I have a function with 2 overloaded arguments

template<typename... Args>
void f(Args&&...) {
    cout << "Args..." << endl;
}
 
void f(...) {
    cout << "..." << endl;
}

Can someone explain how does the lookup work? In my opinion, purpose of each function is the same (except first one is c++ style and second is c style). When I call function with arguments despite their types f(5, "hello") or f(5, 10) it is always variadic template (first overload), but when I call function without arguments f() it is always variadic function (second overload). Is there a strong rule which compiler follows to choose the right function and what is the logic behind it?

Answer 1

Yes there are many rules around this in C++.

When the compiler encounters a call like f(5, 10) , first a list of viable candidates is synthesized, which involves instantiation of function templates (which involves deduction of template arguments).

Then, if the list has more than one candidate, overload resolution is performed.

Some key overload ranking rules are:

• A better match (the one with least amount of implicit conversions) is always preferred.

  • A standard conversion is better than a user-defined conversion, which is better than the ellipsis.

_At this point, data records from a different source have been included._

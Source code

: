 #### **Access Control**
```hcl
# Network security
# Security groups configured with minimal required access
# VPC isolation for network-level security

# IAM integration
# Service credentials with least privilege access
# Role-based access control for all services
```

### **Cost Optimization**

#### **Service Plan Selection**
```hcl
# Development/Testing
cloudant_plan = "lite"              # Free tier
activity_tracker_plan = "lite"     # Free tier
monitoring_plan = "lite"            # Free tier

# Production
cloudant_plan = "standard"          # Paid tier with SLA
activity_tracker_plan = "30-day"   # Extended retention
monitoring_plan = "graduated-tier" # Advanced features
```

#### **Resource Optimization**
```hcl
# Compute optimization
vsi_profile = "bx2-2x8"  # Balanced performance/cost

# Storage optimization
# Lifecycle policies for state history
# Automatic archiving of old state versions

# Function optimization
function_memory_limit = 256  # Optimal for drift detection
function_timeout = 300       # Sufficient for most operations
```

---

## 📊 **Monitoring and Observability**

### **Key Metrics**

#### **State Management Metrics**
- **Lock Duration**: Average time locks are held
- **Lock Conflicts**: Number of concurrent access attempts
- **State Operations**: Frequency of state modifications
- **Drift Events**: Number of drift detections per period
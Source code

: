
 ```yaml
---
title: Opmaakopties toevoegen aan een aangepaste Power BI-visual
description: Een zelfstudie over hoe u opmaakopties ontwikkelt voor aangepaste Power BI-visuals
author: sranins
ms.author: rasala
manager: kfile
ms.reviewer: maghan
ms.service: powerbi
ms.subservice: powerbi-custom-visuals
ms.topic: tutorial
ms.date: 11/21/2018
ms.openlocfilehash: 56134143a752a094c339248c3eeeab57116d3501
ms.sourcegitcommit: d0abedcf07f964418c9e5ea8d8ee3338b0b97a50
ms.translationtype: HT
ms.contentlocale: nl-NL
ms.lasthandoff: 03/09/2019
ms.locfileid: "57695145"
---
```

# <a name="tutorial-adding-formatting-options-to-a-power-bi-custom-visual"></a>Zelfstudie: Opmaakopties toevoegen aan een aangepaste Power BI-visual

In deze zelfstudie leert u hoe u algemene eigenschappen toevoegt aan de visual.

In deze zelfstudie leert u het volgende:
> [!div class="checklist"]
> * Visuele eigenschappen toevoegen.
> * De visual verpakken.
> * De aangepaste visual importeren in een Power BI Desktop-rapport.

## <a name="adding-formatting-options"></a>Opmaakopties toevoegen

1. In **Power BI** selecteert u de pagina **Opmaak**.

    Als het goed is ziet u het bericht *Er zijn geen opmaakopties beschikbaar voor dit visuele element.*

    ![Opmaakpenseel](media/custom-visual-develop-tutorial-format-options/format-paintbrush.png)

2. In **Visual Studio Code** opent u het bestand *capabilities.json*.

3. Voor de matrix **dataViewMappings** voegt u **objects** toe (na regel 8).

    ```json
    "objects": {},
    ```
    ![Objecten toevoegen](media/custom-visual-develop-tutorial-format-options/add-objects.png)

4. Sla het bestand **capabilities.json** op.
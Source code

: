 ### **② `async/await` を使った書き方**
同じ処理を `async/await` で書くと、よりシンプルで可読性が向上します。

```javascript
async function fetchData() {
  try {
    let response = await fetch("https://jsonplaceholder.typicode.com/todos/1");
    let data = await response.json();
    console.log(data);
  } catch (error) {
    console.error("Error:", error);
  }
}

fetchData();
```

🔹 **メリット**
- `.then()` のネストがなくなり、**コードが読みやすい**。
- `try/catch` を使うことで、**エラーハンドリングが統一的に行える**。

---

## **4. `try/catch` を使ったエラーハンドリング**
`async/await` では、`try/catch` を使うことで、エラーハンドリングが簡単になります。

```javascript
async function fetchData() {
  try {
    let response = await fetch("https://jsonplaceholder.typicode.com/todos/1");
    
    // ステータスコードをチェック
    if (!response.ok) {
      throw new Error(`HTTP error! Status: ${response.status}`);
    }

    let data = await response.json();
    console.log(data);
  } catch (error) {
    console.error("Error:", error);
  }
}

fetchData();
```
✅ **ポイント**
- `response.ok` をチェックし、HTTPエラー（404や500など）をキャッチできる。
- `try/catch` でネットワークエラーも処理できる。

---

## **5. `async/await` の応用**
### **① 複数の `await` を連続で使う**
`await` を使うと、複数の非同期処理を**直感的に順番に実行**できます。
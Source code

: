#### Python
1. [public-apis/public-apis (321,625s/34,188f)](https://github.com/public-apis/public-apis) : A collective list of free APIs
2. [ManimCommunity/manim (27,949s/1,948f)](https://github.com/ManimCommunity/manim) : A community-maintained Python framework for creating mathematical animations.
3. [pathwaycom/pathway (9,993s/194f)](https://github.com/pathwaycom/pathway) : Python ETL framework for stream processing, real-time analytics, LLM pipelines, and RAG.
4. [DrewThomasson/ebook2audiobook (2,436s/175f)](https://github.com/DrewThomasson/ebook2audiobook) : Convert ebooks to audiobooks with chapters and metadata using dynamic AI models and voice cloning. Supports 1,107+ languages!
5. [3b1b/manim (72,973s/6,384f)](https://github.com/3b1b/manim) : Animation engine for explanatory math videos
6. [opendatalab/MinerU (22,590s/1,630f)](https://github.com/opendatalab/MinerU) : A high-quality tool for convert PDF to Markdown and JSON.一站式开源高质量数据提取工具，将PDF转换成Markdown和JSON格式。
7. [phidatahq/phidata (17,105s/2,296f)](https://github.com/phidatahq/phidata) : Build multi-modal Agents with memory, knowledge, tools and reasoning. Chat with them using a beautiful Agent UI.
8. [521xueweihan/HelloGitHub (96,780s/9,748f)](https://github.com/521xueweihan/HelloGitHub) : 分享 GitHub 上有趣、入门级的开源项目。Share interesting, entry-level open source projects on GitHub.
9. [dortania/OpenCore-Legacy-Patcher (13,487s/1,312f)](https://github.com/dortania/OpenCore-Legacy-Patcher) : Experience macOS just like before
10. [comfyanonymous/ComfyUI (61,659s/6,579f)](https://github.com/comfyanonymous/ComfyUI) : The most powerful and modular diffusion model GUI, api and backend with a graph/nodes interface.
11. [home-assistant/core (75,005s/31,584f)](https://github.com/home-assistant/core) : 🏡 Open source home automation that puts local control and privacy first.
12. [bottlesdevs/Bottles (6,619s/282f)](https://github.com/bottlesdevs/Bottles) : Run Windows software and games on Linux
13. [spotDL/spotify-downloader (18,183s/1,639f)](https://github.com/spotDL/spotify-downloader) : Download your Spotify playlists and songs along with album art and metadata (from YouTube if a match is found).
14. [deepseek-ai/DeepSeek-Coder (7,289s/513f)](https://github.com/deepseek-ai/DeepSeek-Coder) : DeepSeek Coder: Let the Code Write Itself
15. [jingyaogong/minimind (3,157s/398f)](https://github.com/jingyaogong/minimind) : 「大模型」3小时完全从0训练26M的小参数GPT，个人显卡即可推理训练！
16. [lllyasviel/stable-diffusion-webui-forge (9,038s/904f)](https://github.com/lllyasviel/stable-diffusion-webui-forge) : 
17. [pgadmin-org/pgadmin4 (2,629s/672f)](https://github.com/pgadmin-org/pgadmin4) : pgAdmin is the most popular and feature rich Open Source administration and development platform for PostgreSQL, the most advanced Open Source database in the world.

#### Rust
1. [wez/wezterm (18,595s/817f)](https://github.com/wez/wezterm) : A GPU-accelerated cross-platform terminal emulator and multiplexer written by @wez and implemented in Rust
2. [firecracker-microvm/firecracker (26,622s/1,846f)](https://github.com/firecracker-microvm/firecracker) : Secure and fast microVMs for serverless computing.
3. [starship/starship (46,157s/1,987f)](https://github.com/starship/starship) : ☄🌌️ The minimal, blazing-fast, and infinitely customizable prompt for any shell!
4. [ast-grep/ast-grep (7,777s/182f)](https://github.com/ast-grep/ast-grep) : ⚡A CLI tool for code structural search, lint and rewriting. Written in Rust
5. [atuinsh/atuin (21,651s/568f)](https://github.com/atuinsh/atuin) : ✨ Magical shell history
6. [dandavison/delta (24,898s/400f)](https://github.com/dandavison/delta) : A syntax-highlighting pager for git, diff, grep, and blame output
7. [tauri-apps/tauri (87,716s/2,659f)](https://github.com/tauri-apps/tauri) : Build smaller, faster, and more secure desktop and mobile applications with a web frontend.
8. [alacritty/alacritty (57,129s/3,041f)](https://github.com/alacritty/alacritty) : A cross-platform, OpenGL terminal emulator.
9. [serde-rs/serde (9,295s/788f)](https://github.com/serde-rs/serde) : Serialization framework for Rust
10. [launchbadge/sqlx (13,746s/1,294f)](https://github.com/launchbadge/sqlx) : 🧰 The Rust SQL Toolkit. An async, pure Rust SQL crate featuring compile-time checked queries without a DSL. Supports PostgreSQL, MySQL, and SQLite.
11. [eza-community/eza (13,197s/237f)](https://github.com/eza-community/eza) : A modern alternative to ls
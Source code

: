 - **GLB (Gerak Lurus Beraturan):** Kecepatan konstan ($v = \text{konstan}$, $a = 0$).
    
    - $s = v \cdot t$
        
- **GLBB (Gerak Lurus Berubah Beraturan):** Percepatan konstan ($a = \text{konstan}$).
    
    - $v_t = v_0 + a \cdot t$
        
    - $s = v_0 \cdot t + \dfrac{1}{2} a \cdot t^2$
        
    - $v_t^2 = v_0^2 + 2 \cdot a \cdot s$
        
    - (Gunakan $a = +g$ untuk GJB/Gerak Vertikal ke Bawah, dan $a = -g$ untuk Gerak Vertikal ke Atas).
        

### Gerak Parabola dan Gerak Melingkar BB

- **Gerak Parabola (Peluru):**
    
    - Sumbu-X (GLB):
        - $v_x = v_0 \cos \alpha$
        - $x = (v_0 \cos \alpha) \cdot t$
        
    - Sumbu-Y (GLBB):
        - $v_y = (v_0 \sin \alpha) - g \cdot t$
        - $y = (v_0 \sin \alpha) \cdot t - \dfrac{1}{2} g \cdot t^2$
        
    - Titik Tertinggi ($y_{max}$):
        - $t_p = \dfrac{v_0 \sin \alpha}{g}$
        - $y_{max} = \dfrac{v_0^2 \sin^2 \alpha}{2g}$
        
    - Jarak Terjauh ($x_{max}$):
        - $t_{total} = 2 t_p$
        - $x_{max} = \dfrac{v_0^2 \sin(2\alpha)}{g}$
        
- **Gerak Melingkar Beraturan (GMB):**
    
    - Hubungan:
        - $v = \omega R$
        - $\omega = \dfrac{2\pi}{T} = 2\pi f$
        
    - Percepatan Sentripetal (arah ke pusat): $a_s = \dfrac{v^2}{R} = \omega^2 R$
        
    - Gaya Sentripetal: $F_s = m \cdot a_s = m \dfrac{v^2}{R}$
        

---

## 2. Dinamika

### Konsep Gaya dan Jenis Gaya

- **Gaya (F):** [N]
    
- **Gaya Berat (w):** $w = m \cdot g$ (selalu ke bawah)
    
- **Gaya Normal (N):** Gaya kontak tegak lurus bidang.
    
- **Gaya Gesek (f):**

• When there's no better match, the non-template version is preferred.

So in case of f(5, 10) we get

• f<int,int>(int,int) - requires 0 conversions,
• f(...) - requires 2 ellipsis "conversions".

The first one requires less conversions, so it wins.

In case of f() we get

• f<>() - requires 0 conversions,
• f(...) - requires 0 conversions.

An ambiguity, but the first one is a template, so the non-template f(...) is selected.